Gautron Virginie - Recherche scientifique

« Notre faiblesse est aussi notre force »

Virginie Gautron est docteur en droit pénal et sciences criminelles, maître de conférence à l’Université de Nantes et membre du laboratoire UMR CNRS 3128 droit et changement social.

Les travaux des chercheurs en sciences sociales contredisent souvent le point de vue généralement partagé : cela veut-il dire que vous avez raison contre tout le monde ?
Je vous rassure : les chercheurs ont d’autant moins raison contre tout le monde qu’ils ne sont que bien rarement d’accord entre eux. La démarche scientifique implique un débat permanent entre pairs. Chacun essaye d’appréhender la réalité, à partir d’une méthodologie qui définit précisément comment la recherche va se réaliser, les populations qui vont être interrogées, les outils mis en œuvre. C’est cette démarche qui permet d’établir un certain nombre de corrélations, elles-mêmes bases d’hypothèses de compréhension des phénomènes sociaux. C’est cette méthodologie et les tentatives d’interprétation qui en sont issues qui font ensuite l’objet de discussions et de critiques. Nombreux sont les lieux où peuvent se confronter les approches, analyses, les recherches. L’objectif d’un chercheur est bien de faire dépendre les conclusions auxquelles il aboutit de ce qu’il constate sur le terrain. Sa plus grande qualité et donc de reconnaître quand il s’est trompé. Cela montre qu’il est dans une véritable démarche d’exploration et qu’il ne se contente pas de chercher ce qu’il veut trouver. Bien sûr, chacun d’entre nous, sommes imprégnés de convictions et de présupposés Nous nous référons à des écoles de pensée ou à des théoriciens. Tout cela ne peut pas ne pas nous influencer. Mais c’est justement en plaçant les travaux que nous menons, sous le regard critique de la communauté scientifique, que nous pouvons le mieux nous approcher d’une vérité que personne ne pourra jamais établir une bonne fois pour toutes. D’autant que notre domaine d’intervention n’est pas celui des sciences exactes qui peuvent établir par a+b un phénomène physique, par exemple. Les sciences humaines demandent bien plus de prudence et de circonspection.

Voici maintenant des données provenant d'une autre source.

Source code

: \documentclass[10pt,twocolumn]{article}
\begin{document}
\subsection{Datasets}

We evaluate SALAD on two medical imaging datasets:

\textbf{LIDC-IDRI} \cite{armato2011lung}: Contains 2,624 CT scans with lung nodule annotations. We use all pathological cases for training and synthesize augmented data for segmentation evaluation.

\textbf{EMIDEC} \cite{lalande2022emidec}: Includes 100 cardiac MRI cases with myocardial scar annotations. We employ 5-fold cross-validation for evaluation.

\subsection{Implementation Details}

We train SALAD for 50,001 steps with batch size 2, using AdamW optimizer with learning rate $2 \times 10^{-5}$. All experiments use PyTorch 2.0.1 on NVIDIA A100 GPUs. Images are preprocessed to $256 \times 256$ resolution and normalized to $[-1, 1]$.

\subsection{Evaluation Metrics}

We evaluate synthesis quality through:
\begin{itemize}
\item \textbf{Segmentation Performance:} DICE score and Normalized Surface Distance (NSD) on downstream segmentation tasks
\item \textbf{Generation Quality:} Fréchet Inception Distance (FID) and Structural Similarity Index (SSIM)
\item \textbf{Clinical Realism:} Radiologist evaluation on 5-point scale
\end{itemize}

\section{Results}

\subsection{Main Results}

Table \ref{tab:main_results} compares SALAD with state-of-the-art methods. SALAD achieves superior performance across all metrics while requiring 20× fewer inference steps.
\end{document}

Les travaux des chercheurs en sciences sociales contredisent souvent le point de vue généralement partagé : cela veut-il dire que vous avez raison contre tout le monde ?
Il existe un certain nombre de spécialistes autoproclamés de la sécurité qui fréquentent beaucoup les média et qui ont l’écoute privilégiée des politiques. Leur succès tient aux positions simples et rapides qu’ils adoptent. Ils ont en général réponse à tout et fournissent des solutions qui semblent pouvoir régler tous les problèmes. Là où les chercheurs ont besoin de temps, pour bien approfondir un sujet et expliquer comment ils procèdent pour arriver à leurs résultats, ces prétendus spécialistes sont bien plus en cohérence avec les exigences médiatiques qui demandent à faire le tour d’une problématique en moins de cinq minutes. Là où les scientifiques se méfient d’une instrumentalisation, ces pseudos spécialistes hésitent d’autant moins à répondre aux demandes implicites des pouvoirs publics qu’ils savent répondre à leurs attentes, en apporter une caution aux choix idéologiques dominants. Reconnaissons que les décideurs qui font des appels d’offre pour différentes recherches ont tendance parfois à sélectionner les équipes qui leur permettent de justifier leurs politiques. Ils savent donc ce qu’ils veulent et se tournent en priorité vers ceux dont ils savent qu’ils leur apporteront les réponses qu’ils souhaitent entendre. Les uns et les autres s’y retrouvent donc.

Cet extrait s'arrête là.